*** Opening of Supplied material ***

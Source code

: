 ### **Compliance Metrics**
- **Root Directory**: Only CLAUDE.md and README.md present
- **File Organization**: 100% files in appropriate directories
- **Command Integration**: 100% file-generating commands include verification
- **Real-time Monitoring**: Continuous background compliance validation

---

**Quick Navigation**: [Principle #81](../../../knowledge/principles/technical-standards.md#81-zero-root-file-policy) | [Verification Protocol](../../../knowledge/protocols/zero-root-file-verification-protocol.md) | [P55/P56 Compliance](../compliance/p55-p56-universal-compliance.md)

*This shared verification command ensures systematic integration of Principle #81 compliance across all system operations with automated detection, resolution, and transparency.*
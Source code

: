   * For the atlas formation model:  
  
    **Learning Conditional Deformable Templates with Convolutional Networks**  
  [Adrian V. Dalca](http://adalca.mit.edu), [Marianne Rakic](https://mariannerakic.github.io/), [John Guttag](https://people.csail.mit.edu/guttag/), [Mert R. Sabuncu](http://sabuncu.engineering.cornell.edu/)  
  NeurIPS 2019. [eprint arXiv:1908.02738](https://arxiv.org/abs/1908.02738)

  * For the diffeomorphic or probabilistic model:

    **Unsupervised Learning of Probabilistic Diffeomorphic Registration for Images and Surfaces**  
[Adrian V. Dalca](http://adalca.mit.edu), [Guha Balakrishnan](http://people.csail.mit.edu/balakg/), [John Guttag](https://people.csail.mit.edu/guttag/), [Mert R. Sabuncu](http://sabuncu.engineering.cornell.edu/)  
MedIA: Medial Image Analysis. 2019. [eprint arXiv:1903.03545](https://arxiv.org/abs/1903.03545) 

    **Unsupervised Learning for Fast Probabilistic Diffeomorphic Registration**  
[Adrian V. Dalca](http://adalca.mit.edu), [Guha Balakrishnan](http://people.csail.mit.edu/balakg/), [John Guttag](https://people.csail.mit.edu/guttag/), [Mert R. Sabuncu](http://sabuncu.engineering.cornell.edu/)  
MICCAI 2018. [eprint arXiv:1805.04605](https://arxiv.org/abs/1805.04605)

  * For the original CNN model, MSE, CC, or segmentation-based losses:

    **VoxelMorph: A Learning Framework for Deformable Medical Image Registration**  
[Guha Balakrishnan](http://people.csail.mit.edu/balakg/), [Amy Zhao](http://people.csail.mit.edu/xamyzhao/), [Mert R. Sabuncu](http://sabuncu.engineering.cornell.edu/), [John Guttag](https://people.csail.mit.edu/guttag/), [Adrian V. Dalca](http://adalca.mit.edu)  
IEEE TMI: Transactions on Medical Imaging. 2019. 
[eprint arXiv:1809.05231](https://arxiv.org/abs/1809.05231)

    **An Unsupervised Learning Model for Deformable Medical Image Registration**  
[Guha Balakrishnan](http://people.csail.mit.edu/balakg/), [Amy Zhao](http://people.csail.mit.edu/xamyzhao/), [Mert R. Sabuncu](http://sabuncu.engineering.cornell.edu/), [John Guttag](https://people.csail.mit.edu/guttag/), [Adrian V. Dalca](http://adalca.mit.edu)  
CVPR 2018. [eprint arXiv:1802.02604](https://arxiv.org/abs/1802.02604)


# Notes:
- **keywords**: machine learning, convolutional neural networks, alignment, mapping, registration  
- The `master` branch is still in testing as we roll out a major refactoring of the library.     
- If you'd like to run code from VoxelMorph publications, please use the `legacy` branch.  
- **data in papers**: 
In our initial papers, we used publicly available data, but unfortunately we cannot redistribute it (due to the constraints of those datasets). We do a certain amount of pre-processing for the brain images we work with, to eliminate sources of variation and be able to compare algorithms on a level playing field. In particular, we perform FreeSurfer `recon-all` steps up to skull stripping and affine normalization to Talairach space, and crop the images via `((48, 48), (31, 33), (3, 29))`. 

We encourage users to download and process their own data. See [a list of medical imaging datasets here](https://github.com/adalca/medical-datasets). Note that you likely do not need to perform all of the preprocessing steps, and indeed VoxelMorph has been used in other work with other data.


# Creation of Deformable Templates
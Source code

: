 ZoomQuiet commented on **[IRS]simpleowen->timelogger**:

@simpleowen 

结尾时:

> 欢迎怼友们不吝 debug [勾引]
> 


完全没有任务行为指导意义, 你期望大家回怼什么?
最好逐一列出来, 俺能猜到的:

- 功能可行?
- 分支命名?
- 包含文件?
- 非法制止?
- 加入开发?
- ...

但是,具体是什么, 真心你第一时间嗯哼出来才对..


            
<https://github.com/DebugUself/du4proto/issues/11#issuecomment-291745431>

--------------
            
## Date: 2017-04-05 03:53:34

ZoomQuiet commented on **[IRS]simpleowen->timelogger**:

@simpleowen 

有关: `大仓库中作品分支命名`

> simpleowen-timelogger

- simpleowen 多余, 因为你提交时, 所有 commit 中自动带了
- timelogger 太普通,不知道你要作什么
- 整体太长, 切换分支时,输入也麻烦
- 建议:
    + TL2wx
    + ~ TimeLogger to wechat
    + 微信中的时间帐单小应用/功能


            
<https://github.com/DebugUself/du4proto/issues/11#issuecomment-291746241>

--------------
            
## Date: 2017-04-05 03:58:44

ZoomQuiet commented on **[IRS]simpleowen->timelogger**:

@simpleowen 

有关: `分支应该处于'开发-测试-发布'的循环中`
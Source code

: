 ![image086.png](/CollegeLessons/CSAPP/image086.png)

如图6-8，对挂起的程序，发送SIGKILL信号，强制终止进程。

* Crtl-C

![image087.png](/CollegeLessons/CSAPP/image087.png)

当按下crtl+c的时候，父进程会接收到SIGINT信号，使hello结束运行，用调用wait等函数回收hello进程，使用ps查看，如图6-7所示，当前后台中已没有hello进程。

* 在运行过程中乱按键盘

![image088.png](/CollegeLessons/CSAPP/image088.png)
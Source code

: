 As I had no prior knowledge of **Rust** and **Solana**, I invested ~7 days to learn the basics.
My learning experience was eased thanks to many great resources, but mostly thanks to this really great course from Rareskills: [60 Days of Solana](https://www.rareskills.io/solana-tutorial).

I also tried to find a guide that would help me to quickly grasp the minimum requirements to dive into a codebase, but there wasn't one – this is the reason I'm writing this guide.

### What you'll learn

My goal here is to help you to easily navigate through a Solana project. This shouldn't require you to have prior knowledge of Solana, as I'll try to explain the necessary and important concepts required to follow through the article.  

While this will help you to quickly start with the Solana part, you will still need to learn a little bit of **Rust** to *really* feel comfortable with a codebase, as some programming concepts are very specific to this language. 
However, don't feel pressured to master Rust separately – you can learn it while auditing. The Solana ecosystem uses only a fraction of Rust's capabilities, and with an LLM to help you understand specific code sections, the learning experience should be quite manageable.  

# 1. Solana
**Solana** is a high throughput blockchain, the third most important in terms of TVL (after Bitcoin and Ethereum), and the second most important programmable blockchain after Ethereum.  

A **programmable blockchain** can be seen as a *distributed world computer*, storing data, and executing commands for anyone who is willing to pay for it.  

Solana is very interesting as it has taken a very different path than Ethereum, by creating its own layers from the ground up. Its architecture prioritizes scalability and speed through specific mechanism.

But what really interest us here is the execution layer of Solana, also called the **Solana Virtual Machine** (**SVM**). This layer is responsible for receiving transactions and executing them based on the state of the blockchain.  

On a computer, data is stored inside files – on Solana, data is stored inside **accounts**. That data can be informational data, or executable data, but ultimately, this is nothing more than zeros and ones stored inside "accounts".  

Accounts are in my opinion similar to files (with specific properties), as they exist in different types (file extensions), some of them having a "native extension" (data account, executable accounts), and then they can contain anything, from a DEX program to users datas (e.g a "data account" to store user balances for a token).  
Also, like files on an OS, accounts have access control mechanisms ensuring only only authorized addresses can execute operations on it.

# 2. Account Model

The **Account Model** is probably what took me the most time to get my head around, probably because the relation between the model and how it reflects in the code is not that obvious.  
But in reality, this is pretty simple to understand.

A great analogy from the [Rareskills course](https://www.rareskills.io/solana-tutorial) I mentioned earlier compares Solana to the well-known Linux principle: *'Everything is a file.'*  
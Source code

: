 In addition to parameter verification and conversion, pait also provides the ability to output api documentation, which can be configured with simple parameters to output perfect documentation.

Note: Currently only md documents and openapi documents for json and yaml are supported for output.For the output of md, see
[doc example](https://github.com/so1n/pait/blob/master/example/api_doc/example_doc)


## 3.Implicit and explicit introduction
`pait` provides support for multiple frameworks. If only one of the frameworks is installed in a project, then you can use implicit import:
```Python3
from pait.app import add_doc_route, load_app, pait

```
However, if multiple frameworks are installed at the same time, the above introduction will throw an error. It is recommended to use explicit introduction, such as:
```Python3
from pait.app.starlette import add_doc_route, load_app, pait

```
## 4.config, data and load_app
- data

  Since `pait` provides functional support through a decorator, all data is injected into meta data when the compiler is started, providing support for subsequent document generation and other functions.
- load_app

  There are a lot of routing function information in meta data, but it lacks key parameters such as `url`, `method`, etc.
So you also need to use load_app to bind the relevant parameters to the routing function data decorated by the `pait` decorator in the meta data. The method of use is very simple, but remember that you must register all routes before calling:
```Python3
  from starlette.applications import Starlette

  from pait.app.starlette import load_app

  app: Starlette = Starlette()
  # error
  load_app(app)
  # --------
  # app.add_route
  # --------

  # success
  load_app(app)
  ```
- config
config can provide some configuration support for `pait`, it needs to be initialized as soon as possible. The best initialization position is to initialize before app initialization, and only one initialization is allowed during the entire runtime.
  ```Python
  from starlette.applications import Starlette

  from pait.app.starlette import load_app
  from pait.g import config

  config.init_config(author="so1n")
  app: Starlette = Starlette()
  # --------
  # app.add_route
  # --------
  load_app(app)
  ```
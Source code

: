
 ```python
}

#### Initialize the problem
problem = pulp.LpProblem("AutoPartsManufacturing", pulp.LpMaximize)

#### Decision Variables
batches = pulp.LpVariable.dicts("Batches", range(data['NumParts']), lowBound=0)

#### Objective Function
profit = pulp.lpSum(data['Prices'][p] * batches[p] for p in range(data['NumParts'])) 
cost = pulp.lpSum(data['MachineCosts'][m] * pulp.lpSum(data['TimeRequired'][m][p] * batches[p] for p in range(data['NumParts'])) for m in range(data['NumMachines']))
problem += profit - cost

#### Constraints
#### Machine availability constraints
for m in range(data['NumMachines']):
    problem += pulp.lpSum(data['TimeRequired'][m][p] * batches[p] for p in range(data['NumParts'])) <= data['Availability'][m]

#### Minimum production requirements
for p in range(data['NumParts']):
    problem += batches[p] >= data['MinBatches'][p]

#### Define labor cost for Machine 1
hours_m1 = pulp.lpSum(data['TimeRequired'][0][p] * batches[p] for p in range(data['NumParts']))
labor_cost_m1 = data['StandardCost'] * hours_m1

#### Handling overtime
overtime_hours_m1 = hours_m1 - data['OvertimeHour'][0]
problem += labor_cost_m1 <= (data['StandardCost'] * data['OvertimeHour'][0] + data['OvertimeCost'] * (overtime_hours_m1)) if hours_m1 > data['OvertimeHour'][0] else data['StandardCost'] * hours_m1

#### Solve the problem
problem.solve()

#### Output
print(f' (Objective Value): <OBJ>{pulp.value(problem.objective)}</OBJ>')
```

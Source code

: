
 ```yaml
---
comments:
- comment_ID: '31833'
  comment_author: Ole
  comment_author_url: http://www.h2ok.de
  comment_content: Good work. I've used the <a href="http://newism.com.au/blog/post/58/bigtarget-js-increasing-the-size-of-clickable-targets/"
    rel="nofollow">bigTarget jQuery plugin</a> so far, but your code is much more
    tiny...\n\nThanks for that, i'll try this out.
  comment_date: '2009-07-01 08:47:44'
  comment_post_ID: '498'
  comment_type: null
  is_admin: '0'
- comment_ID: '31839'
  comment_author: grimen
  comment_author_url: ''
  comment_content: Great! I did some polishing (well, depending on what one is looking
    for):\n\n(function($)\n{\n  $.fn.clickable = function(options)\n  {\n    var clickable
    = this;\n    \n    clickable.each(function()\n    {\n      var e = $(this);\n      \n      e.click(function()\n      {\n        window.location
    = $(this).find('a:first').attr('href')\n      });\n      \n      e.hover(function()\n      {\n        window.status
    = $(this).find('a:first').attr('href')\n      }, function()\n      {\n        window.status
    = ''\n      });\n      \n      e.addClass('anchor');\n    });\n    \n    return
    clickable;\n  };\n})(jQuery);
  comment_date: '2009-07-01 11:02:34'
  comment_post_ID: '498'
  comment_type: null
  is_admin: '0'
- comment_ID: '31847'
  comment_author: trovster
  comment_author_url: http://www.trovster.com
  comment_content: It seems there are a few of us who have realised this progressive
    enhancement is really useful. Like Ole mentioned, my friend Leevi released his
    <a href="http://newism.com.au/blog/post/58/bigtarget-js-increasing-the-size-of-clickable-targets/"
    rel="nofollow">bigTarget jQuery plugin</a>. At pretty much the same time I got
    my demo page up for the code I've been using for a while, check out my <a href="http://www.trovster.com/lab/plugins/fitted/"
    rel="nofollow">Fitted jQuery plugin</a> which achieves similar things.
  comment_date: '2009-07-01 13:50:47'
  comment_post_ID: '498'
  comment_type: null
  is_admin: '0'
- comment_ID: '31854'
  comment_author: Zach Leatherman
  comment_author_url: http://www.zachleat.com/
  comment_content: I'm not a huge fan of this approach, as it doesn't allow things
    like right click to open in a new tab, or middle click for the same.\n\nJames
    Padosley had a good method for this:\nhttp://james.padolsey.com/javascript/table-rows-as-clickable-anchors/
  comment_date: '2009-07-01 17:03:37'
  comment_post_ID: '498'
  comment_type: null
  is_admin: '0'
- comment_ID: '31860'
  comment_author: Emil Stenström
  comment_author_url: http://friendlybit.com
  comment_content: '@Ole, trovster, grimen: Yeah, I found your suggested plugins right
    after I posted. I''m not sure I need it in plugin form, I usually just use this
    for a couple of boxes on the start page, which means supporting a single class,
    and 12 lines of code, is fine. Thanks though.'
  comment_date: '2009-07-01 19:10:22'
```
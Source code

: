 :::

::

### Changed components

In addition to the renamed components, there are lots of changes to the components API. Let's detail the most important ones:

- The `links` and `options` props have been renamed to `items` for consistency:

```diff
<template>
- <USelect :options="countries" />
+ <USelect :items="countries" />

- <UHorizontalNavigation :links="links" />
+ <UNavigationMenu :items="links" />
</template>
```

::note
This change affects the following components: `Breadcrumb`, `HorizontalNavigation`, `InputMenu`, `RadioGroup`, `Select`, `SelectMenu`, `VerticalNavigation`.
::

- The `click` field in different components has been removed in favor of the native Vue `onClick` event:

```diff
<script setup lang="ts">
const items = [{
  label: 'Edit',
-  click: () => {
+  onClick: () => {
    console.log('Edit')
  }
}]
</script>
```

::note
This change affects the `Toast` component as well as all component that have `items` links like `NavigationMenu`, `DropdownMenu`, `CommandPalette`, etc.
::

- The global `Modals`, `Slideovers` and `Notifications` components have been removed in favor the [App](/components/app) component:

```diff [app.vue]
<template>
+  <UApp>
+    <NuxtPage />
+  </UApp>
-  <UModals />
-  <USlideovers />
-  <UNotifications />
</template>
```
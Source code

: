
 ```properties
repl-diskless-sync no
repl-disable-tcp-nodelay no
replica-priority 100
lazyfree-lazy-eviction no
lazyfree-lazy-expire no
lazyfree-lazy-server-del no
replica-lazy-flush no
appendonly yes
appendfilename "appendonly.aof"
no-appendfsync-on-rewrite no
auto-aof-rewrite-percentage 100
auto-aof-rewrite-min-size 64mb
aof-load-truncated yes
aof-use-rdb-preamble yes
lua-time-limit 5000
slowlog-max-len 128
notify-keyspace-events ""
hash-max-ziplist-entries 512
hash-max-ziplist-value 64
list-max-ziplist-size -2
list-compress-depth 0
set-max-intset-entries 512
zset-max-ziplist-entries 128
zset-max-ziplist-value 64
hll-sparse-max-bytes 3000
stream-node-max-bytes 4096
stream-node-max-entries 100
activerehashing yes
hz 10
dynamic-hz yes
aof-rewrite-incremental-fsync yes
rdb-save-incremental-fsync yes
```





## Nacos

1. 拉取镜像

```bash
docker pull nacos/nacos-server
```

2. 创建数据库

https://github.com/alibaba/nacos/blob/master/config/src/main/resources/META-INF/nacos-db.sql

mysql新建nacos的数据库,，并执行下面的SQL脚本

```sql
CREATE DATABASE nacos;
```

*** Close of Supplied material ***

▶ **Description of the task**
Each line from the start of the records through the line holding "For the diffeomorphic" must be returned exactly; nothing else belongs in the answer.

▶ **Task answer**
Source code

: ### **Compliance Metrics**
- **Root Directory**: Only CLAUDE.md and README.md present
- **File Organization**: 100% files in appropriate directories
- **Command Integration**: 100% file-generating commands include verification
- **Real-time Monitoring**: Continuous background compliance validation

---

**Quick Navigation**: [Principle #81](../../../knowledge/principles/technical-standards.md#81-zero-root-file-policy) | [Verification Protocol](../../../knowledge/protocols/zero-root-file-verification-protocol.md) | [P55/P56 Compliance](../compliance/p55-p56-universal-compliance.md)

*This shared verification command ensures systematic integration of Principle #81 compliance across all system operations with automated detection, resolution, and transparency.*
Source code

:   * For the atlas formation model:  
  
    **Learning Conditional Deformable Templates with Convolutional Networks**  
  [Adrian V. Dalca](http://adalca.mit.edu), [Marianne Rakic](https://mariannerakic.github.io/), [John Guttag](https://people.csail.mit.edu/guttag/), [Mert R. Sabuncu](http://sabuncu.engineering.cornell.edu/)  
  NeurIPS 2019. [eprint arXiv:1908.02738](https://arxiv.org/abs/1908.02738)

  * For the diffeomorphic or probabilistic model:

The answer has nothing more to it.